The resulting DataFrame contains only the rows where both ‘key1’ and ‘key2’ values are common between df1 and df2. It shows the corresponding values from both DataFrames in separate columns (‘value_x’ and ‘value_y’).

5.9.7. Specifying Left and Right Prefixes#

When merging DataFrames with overlapping column names, you can specify suffixes to differentiate them. This is particularly useful to avoid confusion and ensure clarity in the resulting DataFrame.

merged_df = pd.merge(df1, df2, on='ID', suffixes=('_left', '_right'))

Example:

merged_df = pd.merge(df1, df2, on= ['key1', 'key2'], suffixes=('_left', '_right'))
display(merged_df)

	key1	key2	value_left	value_right
0	B	Y	20	40
1	C	Z	30	50

In this example, the resulting DataFrame will have columns with suffixes _left and _right to distinguish between the overlapping column names from df1 and df2.

5.9.8. Merging on Index#

You can merge DataFrames based on their indices using the left_index and right_index parameters. This is useful when the indices of the DataFrames contain the keys you want to merge on.

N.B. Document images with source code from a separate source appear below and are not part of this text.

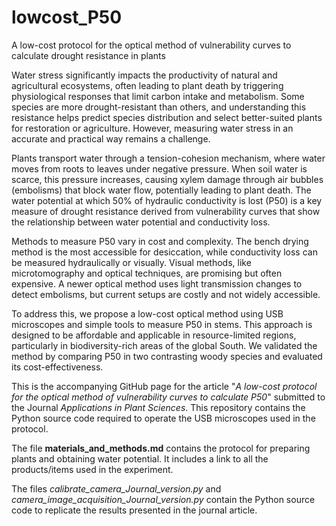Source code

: # lowcost_P50
A low-cost protocol for the optical method of vulnerability curves to calculate drought resistance in plants

Water stress significantly impacts the productivity of natural and agricultural ecosystems, often leading to plant death by triggering physiological responses that limit carbon intake and metabolism. Some species are more drought-resistant than others, and understanding this resistance helps predict species distribution and select better-suited plants for restoration or agriculture. However, measuring water stress in an accurate and practical way remains a challenge.

Plants transport water through a tension-cohesion mechanism, where water moves from roots to leaves under negative pressure. When soil water is scarce, this pressure increases, causing xylem damage through air bubbles (embolisms) that block water flow, potentially leading to plant death. The water potential at which 50% of hydraulic conductivity is lost (P50) is a key measure of drought resistance derived from vulnerability curves that show the relationship between water potential and conductivity loss.

Methods to measure P50 vary in cost and complexity. The bench drying method is the most accessible for desiccation, while conductivity loss can be measured hydraulically or visually. Visual methods, like microtomography and optical techniques, are promising but often expensive. A newer optical method uses light transmission changes to detect embolisms, but current setups are costly and not widely accessible.

To address this, we propose a low-cost optical method using USB microscopes and simple tools to measure P50 in stems. This approach is designed to be affordable and applicable in resource-limited regions, particularly in biodiversity-rich areas of the global South. We validated the method by comparing P50 in two contrasting woody species and evaluated its cost-effectiveness.

This is the accompanying GitHub page for the article "*A low-cost protocol for the optical method of vulnerability curves to calculate P50*" submitted to the Journal *Applications in Plant Sciences*. This repository contains the Python source code required to operate the USB microscopes used in the protocol.

The file **materials_and_methods.md** contains the protocol for preparing plants and obtaining water potential. It includes a link to all the products/items used in the experiment.

The files *calibrate_camera_Journal_version.py* and *camera_image_acquisition_Journal_version.py* contain the Python source code to replicate the results presented in the journal article.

merged_df = pd.merge(df1, df2, left_index=True, right_index=True)

Example:

import pandas as pd

# Assuming df1 and df2 are already defined

# Set the index of df1 to 'key1'
df1.set_index('key1', inplace=True)

# Set the index of df2 to 'key1'
df2.set_index('key1', inplace=True)

# Merge the DataFrames based on their index (key1)
merged_df = pd.merge(df1, df2, left_index=True, right_index=True)

# Display the merged DataFrame
display(merged_df)

	key2_x	value_x	key2_y	value_y
key1
B	Y	20	Y	40
C	Z	30	Z	50

In this example, the DataFrames df1 and df2 are merged based on their indices, which are set to ‘key1’. The resulting DataFrame contains rows where the indices match in both DataFrames, combining the corresponding values from each DataFrame.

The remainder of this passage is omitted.